◆ **ASSIGNMENT**:
Transcribe the following entries word for word. End with the line where "Copyright (c) 2024 Julian Sester" appears.

◆ **MATERIAL FOR THIS EXERCISE**:
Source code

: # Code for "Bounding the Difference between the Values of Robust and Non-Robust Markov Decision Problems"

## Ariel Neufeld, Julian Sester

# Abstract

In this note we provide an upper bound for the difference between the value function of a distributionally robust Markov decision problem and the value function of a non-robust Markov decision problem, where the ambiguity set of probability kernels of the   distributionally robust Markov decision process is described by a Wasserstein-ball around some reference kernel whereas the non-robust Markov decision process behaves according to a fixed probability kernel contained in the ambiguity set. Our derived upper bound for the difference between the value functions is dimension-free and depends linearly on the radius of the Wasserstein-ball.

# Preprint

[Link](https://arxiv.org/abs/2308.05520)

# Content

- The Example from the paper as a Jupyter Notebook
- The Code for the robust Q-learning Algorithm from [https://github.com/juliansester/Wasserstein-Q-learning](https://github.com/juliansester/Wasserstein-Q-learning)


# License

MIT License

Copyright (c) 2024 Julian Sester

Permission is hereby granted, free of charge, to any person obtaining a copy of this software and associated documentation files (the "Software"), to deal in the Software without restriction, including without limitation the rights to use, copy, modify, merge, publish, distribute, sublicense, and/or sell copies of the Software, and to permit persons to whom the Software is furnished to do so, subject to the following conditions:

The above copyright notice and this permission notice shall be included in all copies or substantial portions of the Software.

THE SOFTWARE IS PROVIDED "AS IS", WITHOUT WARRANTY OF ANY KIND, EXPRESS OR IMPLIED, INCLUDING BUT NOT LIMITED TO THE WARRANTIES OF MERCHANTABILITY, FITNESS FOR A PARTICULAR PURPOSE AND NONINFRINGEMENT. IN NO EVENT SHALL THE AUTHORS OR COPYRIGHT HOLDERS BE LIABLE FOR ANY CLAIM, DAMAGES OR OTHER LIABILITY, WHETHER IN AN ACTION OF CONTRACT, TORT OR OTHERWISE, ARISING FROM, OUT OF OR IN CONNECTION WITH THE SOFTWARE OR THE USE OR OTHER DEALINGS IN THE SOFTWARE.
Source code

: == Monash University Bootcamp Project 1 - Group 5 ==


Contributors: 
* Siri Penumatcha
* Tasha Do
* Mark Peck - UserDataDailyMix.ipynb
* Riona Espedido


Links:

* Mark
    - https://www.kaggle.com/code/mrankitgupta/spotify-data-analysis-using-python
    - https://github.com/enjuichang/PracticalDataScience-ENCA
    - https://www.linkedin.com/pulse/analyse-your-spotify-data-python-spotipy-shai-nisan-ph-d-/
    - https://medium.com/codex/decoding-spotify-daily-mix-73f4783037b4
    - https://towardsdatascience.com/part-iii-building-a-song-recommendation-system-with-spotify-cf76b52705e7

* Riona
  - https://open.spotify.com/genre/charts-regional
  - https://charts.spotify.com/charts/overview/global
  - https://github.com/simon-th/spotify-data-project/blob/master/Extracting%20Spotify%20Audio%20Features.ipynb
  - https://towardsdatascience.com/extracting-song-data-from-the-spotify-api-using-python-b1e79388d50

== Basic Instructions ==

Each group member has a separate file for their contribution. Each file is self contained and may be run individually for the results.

◆ **REPLY TO THE TASK**:
Source code

: # Code for "Bounding the Difference between the Values of Robust and Non-Robust Markov Decision Problems"

## Ariel Neufeld, Julian Sester

# Abstract

In this note we provide an upper bound for the difference between the value function of a distributionally robust Markov decision problem and the value function of a non-robust Markov decision problem, where the ambiguity set of probability kernels of the   distributionally robust Markov decision process is described by a Wasserstein-ball around some reference kernel whereas the non-robust Markov decision process behaves according to a fixed probability kernel contained in the ambiguity set. Our derived upper bound for the difference between the value functions is dimension-free and depends linearly on the radius of the Wasserstein-ball.

# Preprint

[Link](https://arxiv.org/abs/2308.05520)

# Content

- The Example from the paper as a Jupyter Notebook
- The Code for the robust Q-learning Algorithm from [https://github.com/juliansester/Wasserstein-Q-learning](https://github.com/juliansester/Wasserstein-Q-learning)


# License

MIT License

Copyright (c) 2024 Julian Sester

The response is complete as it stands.